Luego todo se contamina, la cabeza recuerda menos cosas o se las inventa. Escucho “lo_divino” de vuelta a casa en bici y pienso en mi yaya en el ascensor, me siento en una nube. Con él puedo hablar bien y me comprende, no me riñe ni me dice que hago las cosas mal como otra gente. Al día siguiente, le echo de menos, pero me da miedo escribirlo. Quiero contarle que tengo ganas de hablar a todas horas con él, que nos hemos colado en la fiesta de cumpleaños de un brasileño y que el cumpleañero nos ha dado tarta con leche condensada.
Dos días después, esa sensación desaparece y se vuelve algo turbio, como si él quisiera despertar algo en mí de vez en cuando para asegurarse de que me tiene. Y me siento sola cuando en realidad lo tenía todo hasta antes de verle. No quiero que piense ni que me hace daño ni que influye tanto en mi vida, no sé qué les cuenta a sus amigos, si quedo yo como una loca o es él quien lo está haciendo mal.

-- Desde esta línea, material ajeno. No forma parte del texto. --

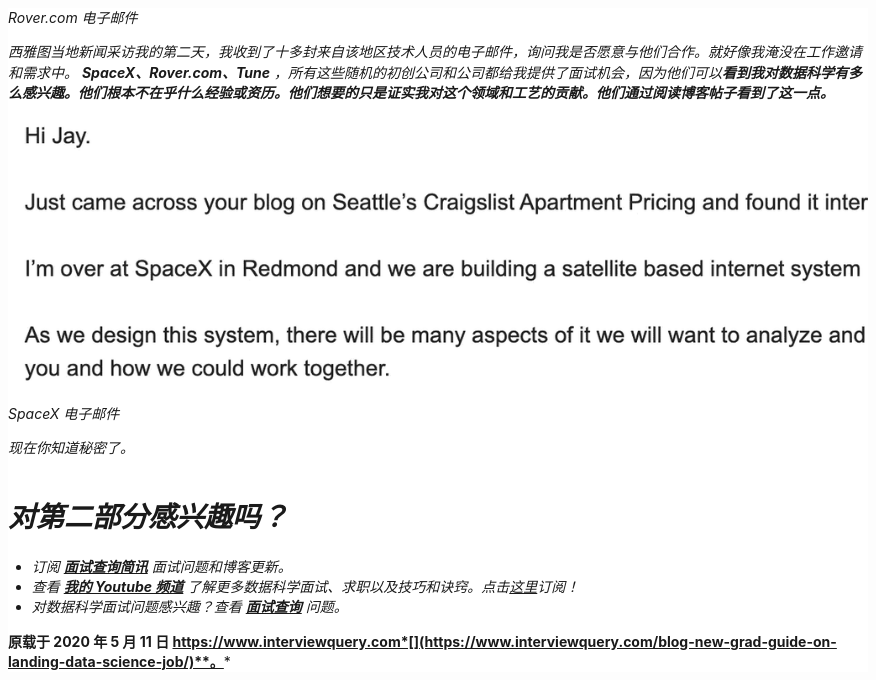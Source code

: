 *Rover.com 电子邮件*

*西雅图当地新闻采访我的第二天，我收到了十多封来自该地区技术人员的电子邮件，询问我是否愿意与他们合作。就好像我淹没在工作邀请和需求中。 **SpaceX、Rover.com、Tune** ，所有这些随机的初创公司和公司都给我提供了面试机会，因为他们可以**看到我对数据科学有多么感兴趣。他们根本不在乎什么经验或资历。他们想要的只是证实我对这个领域和工艺的贡献。他们通过阅读博客帖子看到了这一点。***

*![](img/812807c0375c059c243ea0505a826857.png)*

*SpaceX 电子邮件*

*现在你知道秘密了。*

# *对第二部分感兴趣吗？*

*   *订阅 [**面试查询简讯**](https://www.interviewquery.com/) 面试问题和博客更新。*
*   *查看 [**我的 Youtube 频道**](https://www.youtube.com/channel/UCcQx1UnmorvmSEZef4X7-6g) 了解更多数据科学面试、求职以及技巧和诀窍。点击[这里](https://www.youtube.com/channel/UCcQx1UnmorvmSEZef4X7-6g?sub_confirmation=1)订阅！*
*   *对数据科学面试问题感兴趣？查看 [**面试查询**](https://www.interviewquery.com/) 问题。*

**原载于 2020 年 5 月 11 日 https://www.interviewquery.com*[](https://www.interviewquery.com/blog-new-grad-guide-on-landing-data-science-job/)**。***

-¿Sigues comiendo hasta reventar aunque te encuentres mal de la barriga?
¿Lo recuerda todo aunque hayan pasado siete años de eso o es que sigue leyendo mis textos? Yo sigo siendo la que tiene buena memoria.
Me río por su ocurrencia, luego me quedo pensativa y pienso en la última vez que hice algo así.
-Mmmm… no, la verdad es que ya nunca me duele la barriga.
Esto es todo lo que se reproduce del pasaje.